Très attendue, l’allocution du Président de la République aura donc duré 27 minutes. Le ton n’était pas guerrier cette fois-ci. Tant mieux. Et il a plu des remerciements. À la bonne heure…
Mais concrètement ? Les annonces brillent par leurs contradictions. Nous resterons donc confinés jusqu’au 11 mai. À partir de cette date, les crèches et les écoles seront progressivement ré-ouvertes. Ce sont des lieux de contagion par excellence et d’ailleurs, ce furent les premiers fermés au début du confinement car les enfants propagent le plus le virus. Auront-ils les moyens d’assurer la protection ? Sans aucune annonce précise en matière de production de masques et de tests, Emmanuel Macron évoque les gestes barrières qui y resteront nécessaires. Dans une classe de 25 ou 35 élèves, il va vraiment falloir pousser les murs pour assurer les 1 mètre de protection ! Dans les cours de récréation, souhaitons bon courage aux surveillants pour éviter les uns de postillonner sur les autres ! Philippe Klein, médecin français basé à Wuhan, dit que « pour bien réussir le confinement et le déconfinement, les enfants doivent être les premiers à rester à la maison et les derniers à en sortir ». Or le Président a précisé que les étudiants, eux, ne reprendraient qu’en septembre. L’objectif n’est donc pas scolaire… Il s’agit avant tout de permettre aux parents de retourner travailler. Car les étudiants, contrairement aux plus jeunes, peuvent se garder tout seul. La relance de la machine économique a pris le dessus sur la protection sanitaire. La séparation de l’État et du Medef, ce n’est visiblement pas pour demain… Qu’importe les conditions, pourvu que le système se remette en route…
Hier soir, le plan de marche pour combattre le virus, avec de l’anticipation et de l’organisation précise, pour envisager de façon cohérente une sortie du confinement est resté introuvable. Nous savons que le dépistage massif est la clé. C’est le point de vue largement affirmé par les scientifiques. Sommet de contradiction dans le discours de Macron, les personnes qui auront des symptômes de la maladie seront testées mais pas les sujets asymptomatiques. Or ces derniers sont contagieux ! Comment allons-nous ainsi échapper à une deuxième vague de Covid19 ? Ce n’est absolument pas sérieux.

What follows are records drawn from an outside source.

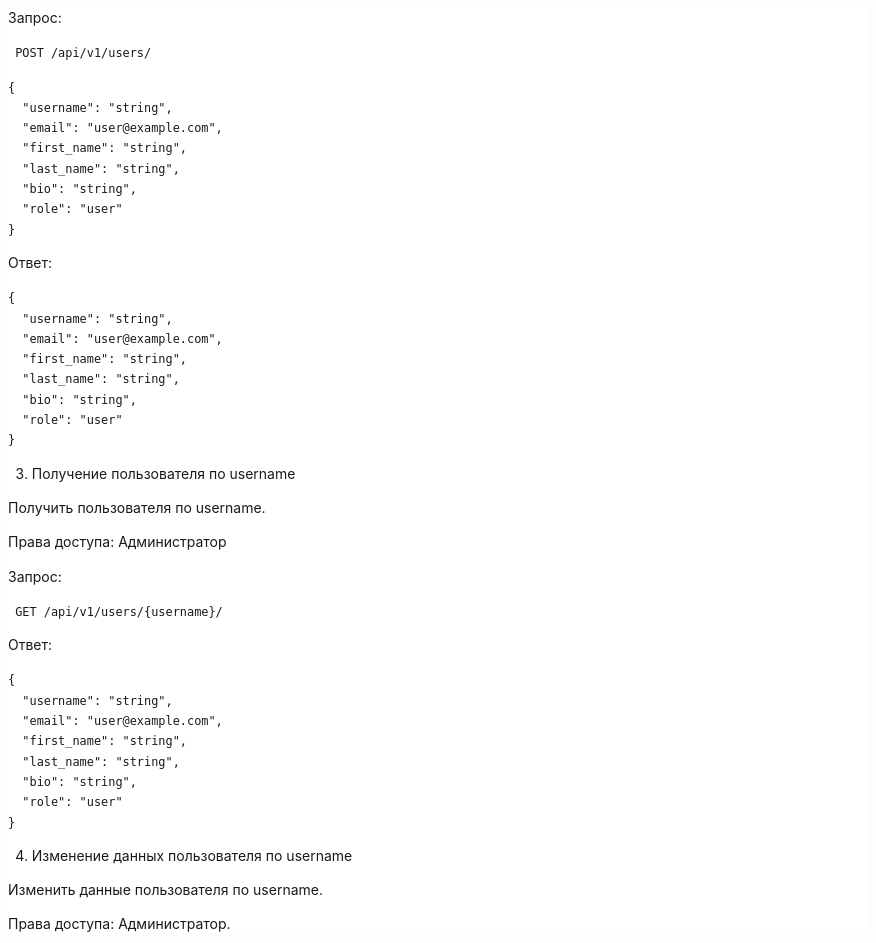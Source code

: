 Запрос:
```
 POST /api/v1/users/
```
```
{
  "username": "string",
  "email": "user@example.com",
  "first_name": "string",
  "last_name": "string",
  "bio": "string",
  "role": "user"
}
```

Ответ:
```
{
  "username": "string",
  "email": "user@example.com",
  "first_name": "string",
  "last_name": "string",
  "bio": "string",
  "role": "user"
}
```


3. Получение пользователя по username

Получить пользователя по username.

Права доступа: Администратор

Запрос:
```
 GET /api/v1/users/{username}/
```

Ответ:
```
{
  "username": "string",
  "email": "user@example.com",
  "first_name": "string",
  "last_name": "string",
  "bio": "string",
  "role": "user"
}
```


4. Изменение данных пользователя по username

Изменить данные пользователя по username.

Права доступа: Администратор.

Pour le reste, j’ai peu goûté cette façon, qui n’est pas nouvelle, de faire porter l’essentiel de la responsabilité sur chacune et chacun d’entre nous. Les entreprises non essentielles qui continuent ou reprennent leur activité sans être en mesure de protéger ceux qui travaillent n’ont pas été pointées du doigt mais la réussite du dé-confinement dépendrait de notre seule capacité individuelle à respecter, d’ici au 11 mai, les règles de confinement. Autrement dit, si deuxième vague il y a, ce sera de notre faute et non de celle de l’impréparation gouvernementale. Macron croit sans doute avoir sorti ici son parapluie anti-critique mais la ficelle est vraiment grossière.
Enfin, dans un mouvement douteux de triangulation politique, nous avons entendu Macron évoquer la Révolution française et les Jours Heureux. Diantre. Ces grandes heures de notre histoire sont celles des conquêtes sociales et non des régressions. Comment l’artisan de la fin de l’ISF ou de la contre-réforme des retraites peut-il s’inscrire dans le fil de ces temps de partage des richesses et d’élévation des droits ? Jouant la carte de l’humilité, il a affirmé que la crise sanitaire l’avait lui-même changé. Tel le Guépard, on a le sentiment qu’il prétend que tout va changer pour que rien ne change. Et on se demande au final ce qui est sincère dans son discours et ce qui relève de la pure communication politique. Au regard de la tragédie que nous traversons, il est dangereux de se payer de mots quand on dirige le pays. Le réel ne peut que rattraper ceux qui, aux manettes, auront menti et rendu impossible une sortie du confinement sûre et socialement juste.